The maritime museum is a fantastic facility, with the former Navy Frigate, The Whyalla, the centrepiece. The story of the effort that went into moving the ship across land to its present site was worth the visit alone. Harry was also very taken with the model railway depicting the mining operations at Iron Knob through to Port at Whyalla. as he said, whoever had put together the railway had ‘worked very hard’. This visit proved to me both the benefits of the continuing efforts in Bunbury to get a museum and the importance of ensuring that it is well-sited, has a mixture of physical and interactive attractions and is properly resourced, both when first constructed and on an ongoing basis.

Following this we took off for Port Pirie, arriving with about half an hour to spare. Winder in hand we then had to decide where to stay. We had initially (again) been intending to lay up in a free site for a few days, however Liz came across a small caravan site in a town called Yacka while we were trying to find the shop we were chasing in Port Pirie. After a quick discussion we decided it was worth another 70 odd k’s and set off once more (following a quick phone call to ensure there was space available.
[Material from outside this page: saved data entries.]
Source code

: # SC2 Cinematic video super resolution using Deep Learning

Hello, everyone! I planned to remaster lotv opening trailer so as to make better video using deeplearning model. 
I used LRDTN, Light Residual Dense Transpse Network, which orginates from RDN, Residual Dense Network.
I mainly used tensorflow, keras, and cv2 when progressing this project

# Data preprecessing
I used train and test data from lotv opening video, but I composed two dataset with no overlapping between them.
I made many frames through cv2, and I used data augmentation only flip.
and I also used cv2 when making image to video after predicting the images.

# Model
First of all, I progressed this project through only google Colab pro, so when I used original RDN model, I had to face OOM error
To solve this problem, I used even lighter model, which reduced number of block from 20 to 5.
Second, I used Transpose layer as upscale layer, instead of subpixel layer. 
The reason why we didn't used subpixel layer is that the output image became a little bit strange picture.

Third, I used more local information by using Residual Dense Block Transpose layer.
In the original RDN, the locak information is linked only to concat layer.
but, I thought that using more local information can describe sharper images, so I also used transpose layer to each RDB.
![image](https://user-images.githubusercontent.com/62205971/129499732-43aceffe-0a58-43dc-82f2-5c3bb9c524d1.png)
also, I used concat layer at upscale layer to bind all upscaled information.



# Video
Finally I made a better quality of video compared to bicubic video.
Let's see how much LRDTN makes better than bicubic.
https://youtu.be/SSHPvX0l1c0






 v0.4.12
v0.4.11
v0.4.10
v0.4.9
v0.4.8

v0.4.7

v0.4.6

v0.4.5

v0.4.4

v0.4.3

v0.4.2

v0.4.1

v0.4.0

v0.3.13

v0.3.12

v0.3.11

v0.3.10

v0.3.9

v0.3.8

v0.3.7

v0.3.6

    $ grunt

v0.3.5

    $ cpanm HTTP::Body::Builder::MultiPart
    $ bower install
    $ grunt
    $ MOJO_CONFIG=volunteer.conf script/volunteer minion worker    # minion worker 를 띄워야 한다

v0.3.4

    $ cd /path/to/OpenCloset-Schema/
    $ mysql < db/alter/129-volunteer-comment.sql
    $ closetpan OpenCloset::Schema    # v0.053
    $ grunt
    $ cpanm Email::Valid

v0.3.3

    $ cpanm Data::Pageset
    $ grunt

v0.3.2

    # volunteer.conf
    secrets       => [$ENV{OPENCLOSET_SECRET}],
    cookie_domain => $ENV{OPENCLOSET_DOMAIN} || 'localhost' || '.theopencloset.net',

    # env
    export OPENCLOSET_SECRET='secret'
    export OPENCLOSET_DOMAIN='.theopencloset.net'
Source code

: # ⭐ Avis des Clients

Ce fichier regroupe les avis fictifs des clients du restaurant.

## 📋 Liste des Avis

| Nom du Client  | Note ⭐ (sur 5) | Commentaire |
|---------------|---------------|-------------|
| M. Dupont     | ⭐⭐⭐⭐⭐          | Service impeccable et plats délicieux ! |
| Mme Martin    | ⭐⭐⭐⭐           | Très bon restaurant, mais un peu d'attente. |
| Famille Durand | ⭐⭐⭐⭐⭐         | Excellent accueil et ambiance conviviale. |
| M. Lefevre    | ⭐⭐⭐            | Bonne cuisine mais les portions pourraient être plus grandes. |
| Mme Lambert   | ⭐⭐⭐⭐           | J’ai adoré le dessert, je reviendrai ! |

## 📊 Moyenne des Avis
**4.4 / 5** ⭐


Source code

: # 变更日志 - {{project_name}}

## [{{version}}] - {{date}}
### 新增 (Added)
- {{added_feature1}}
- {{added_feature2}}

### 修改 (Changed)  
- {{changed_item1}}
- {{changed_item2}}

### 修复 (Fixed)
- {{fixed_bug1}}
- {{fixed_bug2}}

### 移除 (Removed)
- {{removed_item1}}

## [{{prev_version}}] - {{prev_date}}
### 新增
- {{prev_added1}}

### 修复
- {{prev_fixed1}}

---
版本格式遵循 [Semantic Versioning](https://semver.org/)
When we got there we found that Yacka is a town of one shop, a jointly owned craft outlet that also sells a few staples such as bread. Other than that it has a few former shops, which are now for the most part used as houses (including the old pub, post office etc.). The caravan park is also something of a joint effort, with a lady on a nearby farm taking the phone calls and two of the people in town providing keys and taking money. We drove in and at once decided it looked perfect for Easter, meaning that we are likely to have our first real base since we left.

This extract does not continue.